Behind his thick spectacle-lenses Antryg’s eyes widened. Joanna said, “No. But we knew he wasn’t part of the martial arts group…”
“Do you know him?” Antryg asked.
Ms. Bannister looked aside. Asking herself how to answer that question.
Then she took a deep breath, and with the air of a swimmer plunging into a pool she knows is freezing cold, said, “Since 1982 I’ve seen him maybe two dozen times. Always in crowds at banquets and buffets. He’ll come, he’ll eat, he won’t speak to anyone and when I try to get near him he just… disappears. He’ll slip away into the crowd and when I look for him he isn’t in the room. After the first three or four times – after I realized it was the same man – I’d ask people, and nobody ever remembers even seeing him. It’s why I… It’s why I’m troubling you about it this morning.” Her worried brown gaze traveled from Joanna’s eyes to Antryg’s.
“You’re the only people I’ve ever seen at one of these events who seems to be able to see him.”
Antryg tilted his head a little to one side. “What does he look like?”
“You’ve seen him. He’s a little shorter than yourself. Overweight. He always wears that same gray suit and light-blue tie, black shoes…”
“What does his face look like?”
She was silent again, for longer, this time. Antryg watched her. For someone who was almost a non-stop talker, reflected Joanna, the man had a surprising gift for silence. For an unsurpriseable calm that wouldn’t react to any statement, no matter how absurd or horrific or emotional.
Ms. Bannister finally said, “I don’t think he has one.”
Antryg said, quietly, “No. He probably doesn’t.”
All the professional poise was gone, though she was still a woman who’d know the right thing to say if you’d hit her with a brick. But suddenly there was something in her of a small girl speaking to her grandmother: “Is it a haunt?”
“Not in the sense that you mean. It isn’t a ghost – that is, it isn’t the spirit of a dead person. It’s quite alive. It’s a haunt in that it’s attached itself to this place. It’s what’s called a Plus-One.”
Joanna noticed he didn’t specify who called such things a Plus-One, nor, she observed, did Ms. Bannister ask.
“Some people call them Burglars but that isn’t really fair, since the only thing they take is food, and they generally go to great lengths to stay out of everyone’s way. They cause people to see them as their viewers expect to see them – that is, as another human or whatever the dominant species of that world is—”
“You mean it’s from outer space?” She didn’t look like she believed that, but Antryg went blithely on:
“Sometimes they are. Mostly they’re from other universes – other dimensions, I think people say here.
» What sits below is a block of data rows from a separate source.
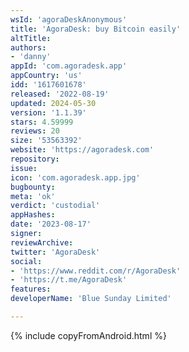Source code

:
 ```yaml
---
wsId: 'agoraDeskAnonymous'
title: 'AgoraDesk: buy Bitcoin easily'
altTitle: 
authors:
- 'danny'
appId: 'com.agoradesk.app'
appCountry: 'us'
idd: '1617601678'
released: '2022-08-19'
updated: 2024-05-30
version: '1.1.39'
stars: 4.59999
reviews: 20
size: '53563392'
website: 'https://agoradesk.com'
repository: 
issue: 
icon: 'com.agoradesk.app.jpg'
bugbounty: 
meta: 'ok'
verdict: 'custodial'
appHashes: 
date: '2023-08-17'
signer: 
reviewArchive: 
twitter: 'AgoraDesk'
social:
- 'https://www.reddit.com/r/AgoraDesk'
- 'https://t.me/AgoraDesk'
features: 
developerName: 'Blue Sunday Limited'

---
```


{% include copyFromAndroid.html %}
They’ll stay close to wherever they came through the Void, wherever they can find shelter and a steady supply of food, sometimes for decades… for centuries, depending on the species. They’re quite harmless,” he added earnestly. “Unless you back them into a corner, or cause them to feel threatened—”
“And how was I causing it to feel threatened,” asked Joanna, “minding my own business walking across the parking-lot?”
Ms. Bannister looked at her sharply. “The back parking-lot?”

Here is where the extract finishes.